The primary purpose of the proposed Chemical Safety Improvement Act (CSIA) of 2013 is to modernize the standards initiated through the Toxic Substances Control Act (TSCA), which was annexed 37 years ago. The bipartisan bill is intended to protect both public health and environmental concerns, as well as help to facilitate innovation through job growth within the chemical manufacturing industry.
The act is well-intentioned and potentially a great step forward for improving safety in chemical production. However, if manufacturers are unable to comply with the bill’s new regulations and standards, they will neither reap any of these benefits, nor will the act live up to its objective.
The only way to demonstrate compliance is through real-time, accurate data tracking and product traceability. CSIA requires the Environmental Protection Agency (EPA) to define the related information collection and reporting requirements. Specifically, it states that the EPA must establish the rules regarding what chemical processors must report on in relation to the new regulations. The act also states that the EPA must define the level of detail required, as well as the means by which this information should be reported. While those specifics are still to be defined, compliance to this new level of reporting can only be achieved by integrating these new regulations into business systems, most notably enterprise resource planning (ERP), supply chain management (SCM) and enterprise asset management (EAM) solutions.
Just as the old TSCA bill is now outdated, use of older technology can no longer deliver the level of visibility required by today’s government agencies. In order to keep pace with continuously increasing regulations, companies will need to take advantage of new technologies. These new tools can provide greater access to all necessary data and establish transparency into daily operations— enabling flexibility to make quick changes to production.
According to the new act, the Environmental Protection Agency (EPA) will perform safety evaluations on all chemicals, grading them as either “high” or “low” based on their potential risk to humans and the environment. This means chemical manufacturers will need to provide the EPA with easy access to data and records to complete these evaluations. Companies will also have to demonstrate the safety measures they are taking with high-risk chemicals, which can be tracked using a safety management application. When integrated with existing ERP or EAM solutions, safety management technology can help to establish step-by-step checklists for utilizing certain assets. These assets can range in form; one example would be a pump that moves potentially harmful chemicals. Organizations can then show these guidelines to the EPA to prove they are taking necessary precautions to protect both their employees and facility.
The EPA has essentially been tasked with securing the necessary health and safety information from chemical manufacturers. The organization has been instructed to first rely on existing information in order to prevent duplicate investigations. Companies that use an ERP to manage the necessary consolidated data for their chemicals and can readily export that information are able to demonstrate compliance.
The CSIA bill is also designed to help chemical manufacturers bring new products to market by protecting intellectual property and establishing clear parameters around launch requirements. Manufacturers can use these parameters to their advantage when quickly preparing for the debut of their latest innovation. That said, they can only do so if they offer visibility into the production and supply chain processes to prove that the new chemical meets safety guidelines. Because all new chemicals entering the market will now be screened against the bill’s established regulations, the EPA will also have the authority to prevent chemicals from being sold if deemed unsafe.
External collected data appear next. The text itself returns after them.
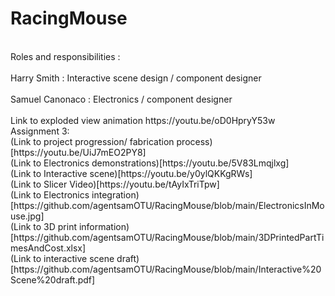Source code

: # RacingMouse
<br>
Roles and responsibilities :
<br>
<br>
Harry Smith : Interactive scene design / component designer
<br>
<br>
Samuel Canonaco : Electronics / component designer
<br>
<br>
Link to exploded view animation https://youtu.be/oD0HpryY53w
<br>
Assignment 3:
<br>
(Link to project progression/ fabrication process)[https://youtu.be/UiJ7mEO2PY8]
<br>
(Link to Electronics demonstrations)[https://youtu.be/5V83Lmqjlxg]
<br>
(Link to Interactive scene)[https://youtu.be/y0ylQKKgRWs]
<br>
(Link to Slicer Video)[https://youtu.be/tAyIxTriTpw]
<br>
(Link to Electronics integration)[https://github.com/agentsamOTU/RacingMouse/blob/main/ElectronicsInMouse.jpg]
<br>
(Link to 3D print information)[https://github.com/agentsamOTU/RacingMouse/blob/main/3DPrintedPartTimesAndCost.xlsx]
<br>
(Link to interactive scene draft)[https://github.com/agentsamOTU/RacingMouse/blob/main/Interactive%20Scene%20draft.pdf]
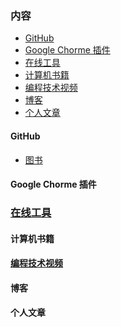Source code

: 

### 内容

- [GitHub]()
- [Google Chorme 插件]()
- [在线工具](https://github.com/GenuineXiaofuzi/JavaSharing/blob/master/README.md#%E5%9C%A8%E7%BA%BF%E5%B7%A5%E5%85%B7)
- [计算机书籍]()
- [编程技术视频](https://github.com/GenuineXiaofuzi/JavaSharing/blob/master/README.md#%E7%BC%96%E7%A8%8B%E6%8A%80%E6%9C%AF%E8%A7%86%E9%A2%91)
- [博客]()
- [个人文章]()

#### GitHub

- [图书]()

#### Google Chorme 插件 

###  [在线工具](https://github.com/GenuineXiaofuzi/JavaSharing/blob/master/%E5%9C%A8%E7%BA%BF%E5%B7%A5%E5%85%B7/%E5%9C%A8%E7%BA%BF%E5%B7%A5%E5%85%B7.md)

#### 计算机书籍

#### [编程技术视频](https://github.com/GenuineXiaofuzi/JavaSharing/blob/master/%E7%BC%96%E7%A8%8B%E6%8A%80%E6%9C%AF%E8%A7%86%E9%A2%91/%E7%BC%96%E7%A8%8B%E6%8A%80%E6%9C%AF%E8%A7%86%E9%A2%91.md)

#### 博客

#### 个人文章



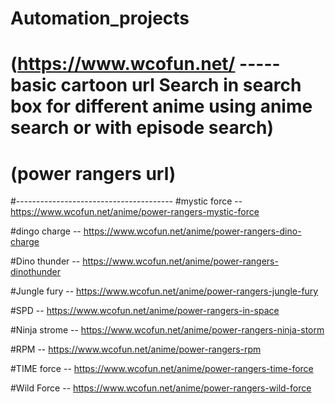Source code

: # Automation_projects
# (https://www.wcofun.net/ ----- basic cartoon url Search in search box for different anime using anime search or with episode search)
# (power rangers url)
#---------------------------------------
#mystic force -- https://www.wcofun.net/anime/power-rangers-mystic-force

#dingo charge -- https://www.wcofun.net/anime/power-rangers-dino-charge

#Dino thunder -- https://www.wcofun.net/anime/power-rangers-dinothunder

#Jungle fury  -- https://www.wcofun.net/anime/power-rangers-jungle-fury

#SPD          -- https://www.wcofun.net/anime/power-rangers-in-space

#Ninja strome -- https://www.wcofun.net/anime/power-rangers-ninja-storm

#RPM          -- https://www.wcofun.net/anime/power-rangers-rpm

#TIME force   -- https://www.wcofun.net/anime/power-rangers-time-force

#Wild Force   -- https://www.wcofun.net/anime/power-rangers-wild-force
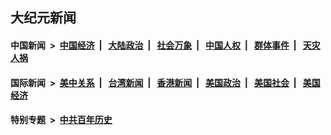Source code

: ## 大纪元新闻

#### 中国新闻 &nbsp;>&nbsp; [中国经济](indexes/ncid283/README.md?08071245) &nbsp;| &nbsp; [大陆政治](indexes/ncid277/README.md?08071245) &nbsp;| &nbsp; [社会万象](indexes/ncid282/README.md?08071245) &nbsp;| &nbsp; [中国人权](indexes/ncid278/README.md?08071245) &nbsp;| &nbsp; [群体事件](indexes/ncid279/README.md?08071245) &nbsp;| &nbsp; [天灾人祸](indexes/ncid280/README.md?08071245)

#### 国际新闻 &nbsp;>&nbsp; [美中关系](indexes/nf1412576/README.md?08071245) &nbsp;| &nbsp; [台湾新闻](indexes/ncid1349361/README.md?08071245) &nbsp;| &nbsp; [香港新闻](indexes/ncid1349362/README.md?08071245) &nbsp;| &nbsp; [美国政治](indexes/ncid1078159/README.md?08071245) &nbsp;| &nbsp; [美国社会](indexes/ncid1078160/README.md?08071245) &nbsp;| &nbsp; [美国经济](indexes/ncid1078158/README.md?08071245)

#### 特别专题 &nbsp;>&nbsp; [中共百年历史](https://github.com/easy2view/epoch-special/blob/master/README.md?08071245)  
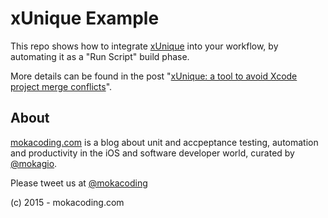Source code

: # xUnique Example

This repo shows how to integrate [xUnique](https://github.com/truebit/xUnique) into your workflow, by automating it as a "Run Script" build phase.

More details can be found in the post "[xUnique: a tool to avoid Xcode project merge conflicts](http://www.mokacoding.com/blog/xunique/)".

## About

[mokacoding.com](http://mokacoding.com) is a blog about unit and accpeptance testing, automation and productivity in the iOS and software developer world, curated by [@mokagio](https://twitter.com/mokagio).

Please tweet us at [@mokacoding](https://twitter.com/mokacoding)

(c) 2015 - mokacoding.com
Organizations should be prepared to deliver detailed insight into how their chemicals are made and transported, not just to clear new products for the market, but to keep existing ones on the market.
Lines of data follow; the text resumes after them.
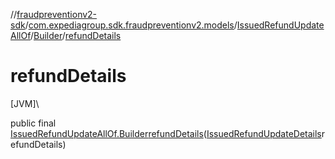 //[fraudpreventionv2-sdk](../../../../index.md)/[com.expediagroup.sdk.fraudpreventionv2.models](../../index.md)/[IssuedRefundUpdateAllOf](../index.md)/[Builder](index.md)/[refundDetails](refund-details.md)

# refundDetails

[JVM]\

public final [IssuedRefundUpdateAllOf.Builder](index.md)[refundDetails](refund-details.md)([IssuedRefundUpdateDetails](../../-issued-refund-update-details/index.md)refundDetails)
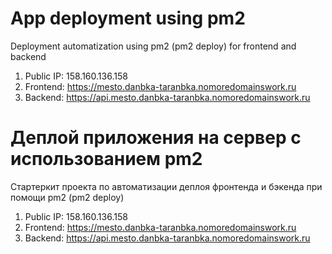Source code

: # App deployment using pm2

Deployment automatization using pm2 (pm2 deploy) for frontend and backend

1) Public IP: 158.160.136.158
2) Frontend: https://mesto.danbka-taranbka.nomoredomainswork.ru
3) Backend: https://api.mesto.danbka-taranbka.nomoredomainswork.ru

# Деплой приложения на сервер с использованием pm2

Стартеркит проекта по автоматизации деплоя фронтенда и бэкенда при помощи pm2 (pm2 deploy)

1) Public IP: 158.160.136.158
2) Frontend: https://mesto.danbka-taranbka.nomoredomainswork.ru
3) Backend: https://api.mesto.danbka-taranbka.nomoredomainswork.ru
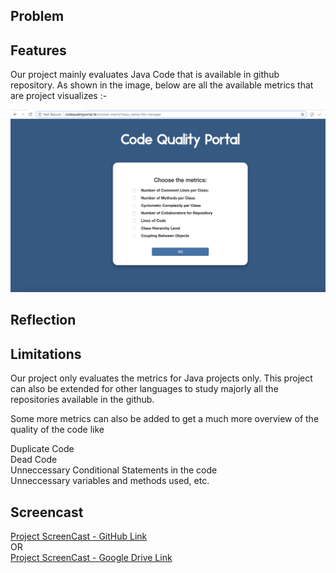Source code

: ## Problem

## Features

Our project mainly evaluates Java Code that is available in github repository. As shown in the image, below are all the available metrics that are project visualizes :-

<img src="/images/Features.png" alt="drawing" width="1000"/>



## Reflection

## Limitations

Our project only evaluates the metrics for Java projects only. This project can also be extended for other languages to study majorly all the repositories available in the github. 

Some more metrics can also be added to get a much more overview of the quality of the code like 

Duplicate Code<br/> 
Dead Code<br/>
Unneccessary Conditional Statements in the code <br/>
Unneccessary variables and methods used, etc.
## Screencast

[Project ScreenCast - GitHub Link](https://github.ncsu.edu/umisra/csc510-project/blob/master/final-final-screencast.mp4)
</br>OR</br>
[Project ScreenCast - Google Drive Link](https://drive.google.com/file/d/18UWsL8mPyEsceKI31FQtKaldBlhfmSkB/view?usp=sharing)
The EPA might also require that a company make changes, such as new labeling and packaging or altering steps in the production process. Today’s ERP systems are flexible enough to quickly accommodate this type of adjustment without requiring extensive downtime. Employing a configurable solution will help to reduce any stalls in production and better prepare companies for potential changes to the regulatory requirements. By making the necessary modifications quickly and efficiently, manufacturers can ensure that their chemicals will go to market as planned, helping to prevent any monetary loss due to launch delays.
The most critical thing for chemical manufacturers to remember is that if decision-makers cannot tell what is happening in the plant, down to the most detailed of daily operations, the EPA could flag the organization as out of compliance. Providing transparency into processes will allow the government agency to accurately assess potential risks as well as provide companies with greater confidence. A lack in transparency might also translate as a lack of safety precaution, potentially causing an organization to incur additional scrutiny from the government.
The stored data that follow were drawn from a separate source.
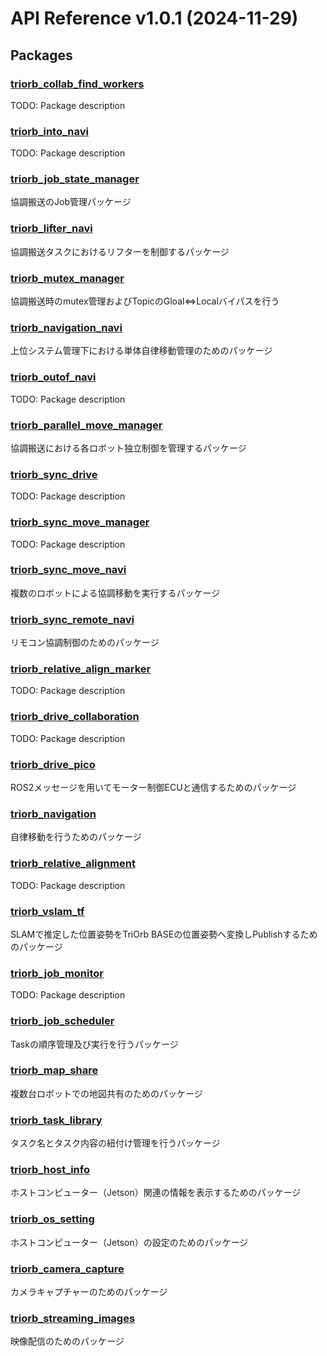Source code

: # API Reference v1.0.1 (2024-11-29)

## Packages

### [triorb_collab_find_workers](./triorb_collaboration/triorb_collab_find_workers/README.md)
TODO: Package description
### [triorb_into_navi](./triorb_collaboration/triorb_into_navi/README.md)
TODO: Package description
### [triorb_job_state_manager](./triorb_collaboration/triorb_job_state_manager/README.md)
協調搬送のJob管理パッケージ
### [triorb_lifter_navi](./triorb_collaboration/triorb_lifter_navi/README.md)
協調搬送タスクにおけるリフターを制御するパッケージ
### [triorb_mutex_manager](./triorb_collaboration/triorb_mutex_manager/README.md)
協調搬送時のmutex管理およびTopicのGloal⇔Localバイパスを行う
### [triorb_navigation_navi](./triorb_collaboration/triorb_navigation_navi/README.md)
上位システム管理下における単体自律移動管理のためのパッケージ
### [triorb_outof_navi](./triorb_collaboration/triorb_outof_navi/README.md)
TODO: Package description
### [triorb_parallel_move_manager](./triorb_collaboration/triorb_parallel_move_manager/README.md)
協調搬送における各ロボット独立制御を管理するパッケージ
### [triorb_sync_drive](./triorb_collaboration/triorb_sync_drive/README.md)
TODO: Package description
### [triorb_sync_move_manager](./triorb_collaboration/triorb_sync_move_manager/README.md)
TODO: Package description
### [triorb_sync_move_navi](./triorb_collaboration/triorb_sync_move_navi/README.md)
複数のロボットによる協調移動を実行するパッケージ
### [triorb_sync_remote_navi](./triorb_collaboration/triorb_sync_remote_navi/README.md)
リモコン協調制御のためのパッケージ
### [triorb_relative_align_marker](./triorb_cv/triorb_relative_align_marker/README.md)
TODO: Package description
### [triorb_drive_collaboration](./triorb_drive/triorb_drive_collaboration/README.md)
TODO: Package description
### [triorb_drive_pico](./triorb_drive/triorb_drive_pico/README.md)
ROS2メッセージを用いてモーター制御ECUと通信するためのパッケージ
### [triorb_navigation](./triorb_drive/triorb_navigation/README.md)
自律移動を行うためのパッケージ
### [triorb_relative_alignment](./triorb_drive/triorb_relative_alignment/README.md)
TODO: Package description
### [triorb_vslam_tf](./triorb_drive/triorb_vslam_tf/README.md)
SLAMで推定した位置姿勢をTriOrb BASEの位置姿勢へ変換しPublishするためのパッケージ
### [triorb_job_monitor](./triorb_fleet/triorb_job_monitor/README.md)
TODO: Package description
### [triorb_job_scheduler](./triorb_fleet/triorb_job_scheduler/README.md)
Taskの順序管理及び実行を行うパッケージ
### [triorb_map_share](./triorb_fleet/triorb_map_share/README.md)
複数台ロボットでの地図共有のためのパッケージ
### [triorb_task_library](./triorb_fleet/triorb_task_library/README.md)
 タスク名とタスク内容の紐付け管理を行うパッケージ
### [triorb_host_info](./triorb_os/triorb_host_info/README.md)
ホストコンピューター（Jetson）関連の情報を表示するためのパッケージ
### [triorb_os_setting](./triorb_os/triorb_os_setting/README.md)
ホストコンピューター（Jetson）の設定のためのパッケージ
### [triorb_camera_capture](./triorb_sensor/triorb_camera_capture/README.md)
カメラキャプチャーのためのパッケージ
### [triorb_streaming_images](./triorb_sensor/triorb_streaming_images/README.md)
映像配信のためのパッケージ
Today’s market offers chemical manufacturers an opportunity to benefit from technology solutions purpose-built for their industry. These applications provide the unique functionality necessary to deliver consolidated, real-time information and ensure connectivity between databases and users to promote visibility across day-to-day operations. This type of insight and traceability is exactly what manufacturers will need to effectively prepare for the impending changes to existing or future regulations.